Since she showed so much improvement over that course, we moved on to the gymnastic. It was set as a pole, bounce to vertical, 1 stride to oxer, 1 stride to oxer, bounce to pole. And… it was a hot mess. The first time through, May DOVE through her front end to it. So while the first couple of jumps she could get away with, she had to jam in an extra stride before the last oxer. FUN!
So I had to be more insistent on her staying in a good balance. The next time through? Better balance in… and then May just… didn’t move off my leg. So that was fun. My natural instinct was to half half and balance up to do the adds, which still felt terrible. Truthfully though, I should be kicking on. If she doesn’t move off my leg, it shouldn’t be like “oh well. ok then.” The next time through, I made a bigger correction and had a better ride through it, but it was still the grid of my nightmares.
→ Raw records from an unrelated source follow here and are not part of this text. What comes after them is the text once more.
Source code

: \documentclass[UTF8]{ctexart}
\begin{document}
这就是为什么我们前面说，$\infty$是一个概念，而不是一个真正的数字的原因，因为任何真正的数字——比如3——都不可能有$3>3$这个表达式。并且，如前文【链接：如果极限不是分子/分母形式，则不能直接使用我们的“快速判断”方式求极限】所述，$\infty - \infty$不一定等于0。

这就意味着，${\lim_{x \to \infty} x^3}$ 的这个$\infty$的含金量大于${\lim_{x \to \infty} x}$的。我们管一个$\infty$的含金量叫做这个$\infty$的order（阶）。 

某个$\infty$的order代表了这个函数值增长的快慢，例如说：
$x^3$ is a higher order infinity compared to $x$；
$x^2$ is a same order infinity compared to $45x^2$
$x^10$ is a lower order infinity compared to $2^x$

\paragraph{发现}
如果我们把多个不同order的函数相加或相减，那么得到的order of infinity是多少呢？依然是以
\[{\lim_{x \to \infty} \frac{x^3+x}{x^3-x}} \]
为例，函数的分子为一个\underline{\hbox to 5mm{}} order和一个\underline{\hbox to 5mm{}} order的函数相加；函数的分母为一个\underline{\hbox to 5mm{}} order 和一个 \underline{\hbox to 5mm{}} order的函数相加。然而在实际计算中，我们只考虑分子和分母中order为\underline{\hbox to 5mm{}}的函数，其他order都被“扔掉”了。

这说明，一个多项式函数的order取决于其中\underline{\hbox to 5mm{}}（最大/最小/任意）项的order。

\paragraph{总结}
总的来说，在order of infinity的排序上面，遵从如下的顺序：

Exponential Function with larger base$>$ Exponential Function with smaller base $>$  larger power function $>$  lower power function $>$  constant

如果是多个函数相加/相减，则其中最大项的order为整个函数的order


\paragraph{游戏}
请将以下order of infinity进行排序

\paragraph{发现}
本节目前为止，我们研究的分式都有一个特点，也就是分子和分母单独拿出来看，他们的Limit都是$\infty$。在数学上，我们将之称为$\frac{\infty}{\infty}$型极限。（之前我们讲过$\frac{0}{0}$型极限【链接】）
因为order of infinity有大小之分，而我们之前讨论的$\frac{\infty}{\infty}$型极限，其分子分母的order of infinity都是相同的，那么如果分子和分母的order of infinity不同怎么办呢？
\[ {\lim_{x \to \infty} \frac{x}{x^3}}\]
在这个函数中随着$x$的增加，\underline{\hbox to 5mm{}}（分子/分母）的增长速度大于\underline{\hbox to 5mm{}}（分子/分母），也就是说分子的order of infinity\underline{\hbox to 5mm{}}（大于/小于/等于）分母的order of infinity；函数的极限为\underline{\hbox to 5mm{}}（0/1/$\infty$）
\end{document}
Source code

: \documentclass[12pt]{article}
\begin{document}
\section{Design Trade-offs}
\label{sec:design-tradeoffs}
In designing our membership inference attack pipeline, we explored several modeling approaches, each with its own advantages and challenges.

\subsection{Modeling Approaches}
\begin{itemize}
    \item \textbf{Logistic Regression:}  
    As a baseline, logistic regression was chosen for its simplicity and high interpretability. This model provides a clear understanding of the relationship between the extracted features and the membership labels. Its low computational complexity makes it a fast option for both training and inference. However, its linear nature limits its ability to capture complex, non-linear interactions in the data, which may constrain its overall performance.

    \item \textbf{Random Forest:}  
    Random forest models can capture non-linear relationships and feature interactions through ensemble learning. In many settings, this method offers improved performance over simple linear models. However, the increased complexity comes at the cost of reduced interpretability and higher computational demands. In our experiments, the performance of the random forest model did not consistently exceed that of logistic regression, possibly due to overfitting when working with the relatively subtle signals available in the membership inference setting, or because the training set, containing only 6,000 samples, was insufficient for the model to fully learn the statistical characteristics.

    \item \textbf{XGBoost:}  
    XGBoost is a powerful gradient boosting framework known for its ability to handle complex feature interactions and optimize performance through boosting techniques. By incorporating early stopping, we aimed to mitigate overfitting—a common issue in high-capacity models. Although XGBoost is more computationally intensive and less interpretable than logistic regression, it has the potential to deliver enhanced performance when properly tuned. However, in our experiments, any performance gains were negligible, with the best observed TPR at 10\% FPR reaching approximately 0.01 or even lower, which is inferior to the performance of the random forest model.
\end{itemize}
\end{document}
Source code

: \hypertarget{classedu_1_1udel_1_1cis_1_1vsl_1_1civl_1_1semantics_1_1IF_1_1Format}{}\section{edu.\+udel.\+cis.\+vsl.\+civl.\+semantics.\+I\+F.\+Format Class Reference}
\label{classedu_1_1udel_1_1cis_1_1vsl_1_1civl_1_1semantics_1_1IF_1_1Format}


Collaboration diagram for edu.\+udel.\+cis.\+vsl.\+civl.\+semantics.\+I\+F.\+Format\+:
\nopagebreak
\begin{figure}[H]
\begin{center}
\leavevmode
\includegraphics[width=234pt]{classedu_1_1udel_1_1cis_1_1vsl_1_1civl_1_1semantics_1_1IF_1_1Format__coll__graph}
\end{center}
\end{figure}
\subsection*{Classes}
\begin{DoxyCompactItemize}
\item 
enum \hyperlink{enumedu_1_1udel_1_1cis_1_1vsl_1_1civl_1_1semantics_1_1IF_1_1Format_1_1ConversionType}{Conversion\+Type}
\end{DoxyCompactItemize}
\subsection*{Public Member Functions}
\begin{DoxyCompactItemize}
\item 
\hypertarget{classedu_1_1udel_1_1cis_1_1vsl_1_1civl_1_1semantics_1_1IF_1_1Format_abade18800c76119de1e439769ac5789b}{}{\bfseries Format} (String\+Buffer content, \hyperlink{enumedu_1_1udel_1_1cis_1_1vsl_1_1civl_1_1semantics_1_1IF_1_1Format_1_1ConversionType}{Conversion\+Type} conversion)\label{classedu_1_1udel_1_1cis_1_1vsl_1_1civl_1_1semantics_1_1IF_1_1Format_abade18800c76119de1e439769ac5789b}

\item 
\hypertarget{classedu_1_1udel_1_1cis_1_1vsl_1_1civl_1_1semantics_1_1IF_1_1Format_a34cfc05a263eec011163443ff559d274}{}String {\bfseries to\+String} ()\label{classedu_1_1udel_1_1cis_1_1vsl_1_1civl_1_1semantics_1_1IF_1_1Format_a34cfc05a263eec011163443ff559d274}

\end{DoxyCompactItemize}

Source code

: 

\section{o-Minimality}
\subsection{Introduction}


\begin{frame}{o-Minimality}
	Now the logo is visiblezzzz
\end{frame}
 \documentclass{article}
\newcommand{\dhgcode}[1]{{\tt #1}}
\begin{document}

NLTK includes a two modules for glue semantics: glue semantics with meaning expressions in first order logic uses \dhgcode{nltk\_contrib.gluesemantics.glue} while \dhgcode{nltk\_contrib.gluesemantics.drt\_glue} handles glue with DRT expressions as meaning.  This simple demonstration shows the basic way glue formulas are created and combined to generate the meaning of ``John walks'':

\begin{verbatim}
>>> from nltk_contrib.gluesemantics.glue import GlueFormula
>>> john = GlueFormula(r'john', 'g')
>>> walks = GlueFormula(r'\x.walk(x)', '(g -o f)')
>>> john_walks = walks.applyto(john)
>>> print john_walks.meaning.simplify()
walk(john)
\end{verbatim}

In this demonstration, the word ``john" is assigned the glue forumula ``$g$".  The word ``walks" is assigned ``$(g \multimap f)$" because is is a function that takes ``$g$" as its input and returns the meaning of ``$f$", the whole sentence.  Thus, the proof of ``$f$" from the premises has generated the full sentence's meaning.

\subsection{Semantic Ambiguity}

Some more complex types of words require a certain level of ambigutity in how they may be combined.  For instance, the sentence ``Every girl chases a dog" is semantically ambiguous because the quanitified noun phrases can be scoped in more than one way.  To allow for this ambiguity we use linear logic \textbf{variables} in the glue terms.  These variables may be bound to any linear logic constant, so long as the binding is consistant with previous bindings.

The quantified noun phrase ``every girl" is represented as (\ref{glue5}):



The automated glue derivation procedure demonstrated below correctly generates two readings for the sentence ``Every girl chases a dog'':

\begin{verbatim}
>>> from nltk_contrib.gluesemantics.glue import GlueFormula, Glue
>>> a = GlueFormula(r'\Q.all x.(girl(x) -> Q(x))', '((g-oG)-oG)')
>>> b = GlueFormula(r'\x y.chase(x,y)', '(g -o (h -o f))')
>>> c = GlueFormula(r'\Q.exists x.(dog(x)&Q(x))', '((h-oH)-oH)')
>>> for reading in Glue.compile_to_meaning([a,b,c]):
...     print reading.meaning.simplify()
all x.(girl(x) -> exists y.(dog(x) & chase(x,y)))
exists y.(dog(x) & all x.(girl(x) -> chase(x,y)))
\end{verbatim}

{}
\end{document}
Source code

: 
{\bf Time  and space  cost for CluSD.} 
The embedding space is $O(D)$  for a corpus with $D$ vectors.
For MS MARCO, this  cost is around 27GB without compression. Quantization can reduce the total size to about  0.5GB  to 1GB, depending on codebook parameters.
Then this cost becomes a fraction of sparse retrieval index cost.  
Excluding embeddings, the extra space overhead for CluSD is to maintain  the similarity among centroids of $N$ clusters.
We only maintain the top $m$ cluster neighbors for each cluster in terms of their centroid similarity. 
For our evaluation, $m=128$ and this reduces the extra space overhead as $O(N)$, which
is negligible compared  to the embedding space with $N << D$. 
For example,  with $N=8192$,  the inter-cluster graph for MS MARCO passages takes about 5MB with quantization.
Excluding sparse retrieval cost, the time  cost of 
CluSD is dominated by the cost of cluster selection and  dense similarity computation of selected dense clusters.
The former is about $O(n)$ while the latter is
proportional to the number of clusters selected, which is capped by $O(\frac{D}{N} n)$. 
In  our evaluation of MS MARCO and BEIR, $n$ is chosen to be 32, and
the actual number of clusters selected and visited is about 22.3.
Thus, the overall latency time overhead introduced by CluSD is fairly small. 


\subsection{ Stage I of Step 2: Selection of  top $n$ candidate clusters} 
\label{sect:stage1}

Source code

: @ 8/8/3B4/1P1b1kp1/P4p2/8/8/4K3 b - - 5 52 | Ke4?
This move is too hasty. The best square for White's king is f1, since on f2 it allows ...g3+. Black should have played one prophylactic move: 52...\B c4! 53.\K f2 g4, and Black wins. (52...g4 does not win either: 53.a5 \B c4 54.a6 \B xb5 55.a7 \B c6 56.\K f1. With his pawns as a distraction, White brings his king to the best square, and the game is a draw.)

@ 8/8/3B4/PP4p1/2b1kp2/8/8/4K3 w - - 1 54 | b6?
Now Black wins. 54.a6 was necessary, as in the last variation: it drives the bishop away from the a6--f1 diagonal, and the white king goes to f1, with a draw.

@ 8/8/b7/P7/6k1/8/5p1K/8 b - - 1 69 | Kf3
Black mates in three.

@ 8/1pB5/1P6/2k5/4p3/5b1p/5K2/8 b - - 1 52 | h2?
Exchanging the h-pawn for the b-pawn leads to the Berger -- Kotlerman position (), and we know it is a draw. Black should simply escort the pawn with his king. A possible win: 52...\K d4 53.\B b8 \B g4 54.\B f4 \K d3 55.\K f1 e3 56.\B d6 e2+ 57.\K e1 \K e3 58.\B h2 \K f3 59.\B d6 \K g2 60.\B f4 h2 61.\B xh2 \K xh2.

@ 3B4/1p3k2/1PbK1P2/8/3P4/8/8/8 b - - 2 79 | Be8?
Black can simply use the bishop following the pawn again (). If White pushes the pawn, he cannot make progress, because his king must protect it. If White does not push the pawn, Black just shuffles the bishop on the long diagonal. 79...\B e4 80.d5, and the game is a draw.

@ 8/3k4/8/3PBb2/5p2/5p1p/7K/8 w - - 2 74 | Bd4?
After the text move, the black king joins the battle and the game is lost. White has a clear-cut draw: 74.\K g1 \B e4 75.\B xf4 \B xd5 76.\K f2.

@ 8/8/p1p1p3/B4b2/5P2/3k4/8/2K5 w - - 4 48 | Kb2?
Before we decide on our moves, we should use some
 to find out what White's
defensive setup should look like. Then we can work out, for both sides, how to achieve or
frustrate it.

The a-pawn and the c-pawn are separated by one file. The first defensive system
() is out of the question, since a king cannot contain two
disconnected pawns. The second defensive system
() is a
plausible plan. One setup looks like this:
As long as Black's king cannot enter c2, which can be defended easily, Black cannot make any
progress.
Last, but of course not least, Chloe had us do a bending line of black and white oxer to rainbow vertical to the new pink and purple skinny monstrosity that I had started the day by telling Susan, “at least we don’t have to jump that.”
It was supposed to be 6 strides to 6 strides, but the first time through, I did 7. May and I were having a full argument about the balance and right bend, so adding seemed to make sense. Of course, the point was to do 6 strides to 6 strides, so we had to do it again. She was good… but totally threw her body through me over the last fence. Taking a page out of Chloe’s book, I kicked her back up into the contact and bend and made her got through the gymnastic one more time.
It ended up being a really nice place to end the lesson. Both of us were pretty wiped. Is this post long enough? I think it is… so I will end it here and update you all on Sunday and this Tuesday’s rides tomorrow!
Oh and I totally keep forgetting to update you all. The cough ease did relieve May’s symptoms, and as soon as it rained, her cough completely went away. It seems like we will just need to give her a little support a couple of days after any super dry and windy days.